Another docking experiment was conducted with the same constraints as those presented in Fig. 5B using a homology model lacking the disulfide bridge and, thus, without the closed loops. Compound Ac-3 was docked into the receptor using automated docking, with two receptor-ligand constraints (C Ile¹¹⁶ was restrained to <5 Å from the center of the indole ring of Trp⁵ (C2); Asp²⁸² was constrained to form a H-bond with the side chain of Arg⁶ (modeled into the extracellular loop 3 that immediately precedes helix 7)). A very consistent result was obtained for five docking iterations. The Arg⁶ side chain was within 5 Å of Val²⁸⁶, Cys²⁸⁵, Asp²⁸² (constrained), Thr²⁶¹, Gln²⁵⁹, Gly²⁶², and Tyr²⁵⁸. The Trp⁵ side chain lies within 6 Å of Leu¹¹⁷, Ile¹¹⁶, Pro¹¹³, Val²⁸⁶, Ala²⁸⁹, Cys²⁸⁵, and Tyr²⁵⁸. The remaining interactions were within6Åofthe D-Cha side chain (Arg¹⁹⁷, Glu¹⁹⁹ (constrained), Arg²⁰⁶, and Pro¹¹³).
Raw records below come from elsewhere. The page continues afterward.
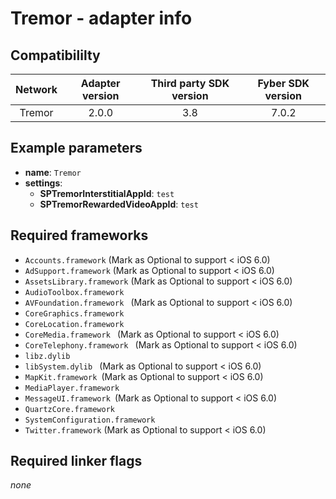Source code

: # Tremor - adapter info

## Compatibililty

| Network | Adapter version | Third party SDK version | Fyber SDK version |
|:----------:|:-------------:|:-----------------------:|:------------:|
| Tremor | 2.0.0 | 3.8 | 7.0.2 |

## Example parameters

* **name**: `Tremor`
* **settings**:
	* **SPTremorInterstitialAppId**: `test`
    * **SPTremorRewardedVideoAppId**: `test`
	
## Required frameworks

* `Accounts.framework`  (Mark as Optional to support < iOS 6.0)
* `AdSupport.framework` (Mark as Optional to support < iOS 6.0)
* `AssetsLibrary.framework` (Mark as Optional to support < iOS 6.0)
* `AudioToolbox.framework`
* `AVFoundation.framework ` (Mark as Optional to support < iOS 6.0)
* `CoreGraphics.framework `
* `CoreLocation.framework `
* `CoreMedia.framework ` (Mark as Optional to support < iOS 6.0)
* `CoreTelephony.framework ` (Mark as Optional to support < iOS 6.0)
* `libz.dylib`
* `libSystem.dylib ` (Mark as Optional to support < iOS 6.0)
* `MapKit.framework `(Mark as Optional to support < iOS 6.0)
* `MediaPlayer.framework `
* `MessageUI.framework `(Mark as Optional to support < iOS 6.0)
* `QuartzCore.framework `
* `SystemConfiguration.framework `
* `Twitter.framework` (Mark as Optional to support < iOS 6.0)

## Required linker flags

_none_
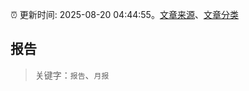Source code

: :alarm_clock: 更新时间: 2025-08-20 04:44:55。[文章来源](/README.md)、[文章分类](/TAGS.md)

## 报告


> 关键字：`报告`、`月报`



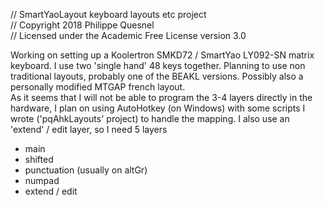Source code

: // SmartYaoLayout keyboard layouts etc project  
// Copyright 2018 Philippe Quesnel  
// Licensed under the Academic Free License version 3.0 

Working on setting up a Koolertron SMKD72 / SmartYao LY092-SN matrix keyboard.  I use two 'single hand' 48 keys together.
Planning to use non traditional layouts, probably one of the BEAKL versions. Possibly also a personally modified MTGAP french layout.  
As it seems that I will not be able to program the 3-4 layers directly in the hardware, I plan on using AutoHotkey (on Windows) with some scripts I wrote ('pqAhkLayouts' project) to handle the mapping. I also use an 'extend' / edit layer, so I need 5 layers  
 - main 
 - shifted 
 - punctuation (usually on altGr)
 - numpad
 - extend / edit

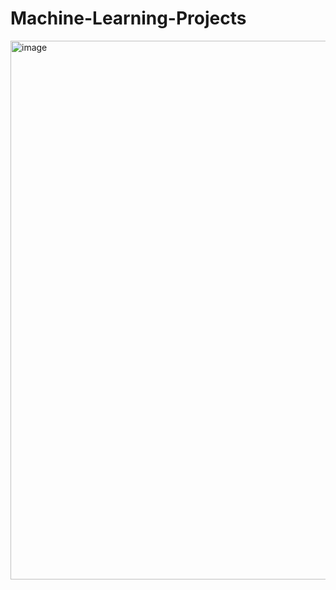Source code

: # Machine-Learning-Projects
<img width="1507" height="862" alt="image" src="https://github.com/user-attachments/assets/1ff0074e-d356-41fc-b5c6-0e34b2c6607d" />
The Ac-Phe side chain is in the same position discussed above, between helices 6 and 7 of the receptor, in the vicinity of Ile²⁶³ (helix 6) and Leu²⁰⁷ and Phe²¹¹ (helix 7).

Fig. 5C involves the alternative homology model of C5aR created without a Cys¹⁸⁸–Cys¹⁰⁹ disulfide bond, leaving the loops open. In these separate experiments Ac-3 was docked into this open model of C5aR, the Arg⁶ side chain and Glu¹⁹⁹ side chain being tethered with a salt bridge (hydrogen bond constraints) and the Trp⁵ side chain tethered to Ile¹¹⁶ as above. Receptor residues within 5 Å of Arg⁶ were Arg¹⁹⁷, Glu¹⁹⁹ (constrained), Arg²⁰¹, Val¹⁷⁷, Leu¹⁷³, Pro¹⁷⁰, Ser¹¹⁰. Trp⁵ was within 6 Å of receptor residues Pro¹¹³, Ile¹¹⁶, Leu¹¹⁷, Val²⁸⁶, and Tyr²⁵⁸. D-Cha⁴ was within 6 Å of Val²⁸⁶, Tyr²⁵⁸, Asp²⁸², Cys²⁸⁵, Thr²⁶¹, and Gly²⁶². Essentially the latter interactions are the reverse of that seen in the first two models (i.e. Arg⁶ interacts where D-Cha was positioned).

	DISCUSSION

TOP ABSTRACT INTRODUCTION EXPERIMENTAL PROCEDURES RESULTS DISCUSSION REFERENCES

 
Ile¹¹⁶/Val²⁸⁶—The side chains of C5aR residues Ile¹¹⁶ and Val²⁸⁶ in the 3rd and 7th transmembrane helices, respectively, have been proposed to form part of an activation switch for C5aR (1). We have examined this proposal in detail using linear and cyclic peptide antagonists as probes to determine whether this is a general target for C5aR antagonists. The data presented in this paper contrast strikingly with the effects of I116A and V286A mutations in the human C5aR expressed in yeast, where both of these mutations caused complete loss of C5a receptor activity (1). The mutation of such "putative activation switch residues" had the general effect herein of increasing receptor affinity for C5aR ligands. In contrast, the EC₅₀ for I116A-C5aR activation by C5a was increased 3-fold relative to WT-C5aR. Therefore, although I116A-C5aR has a higher affinity for agonists, the mutation decreases the efficiency of receptor activation by C5a, C5a des-Arg⁷⁴, and agonist peptide 1.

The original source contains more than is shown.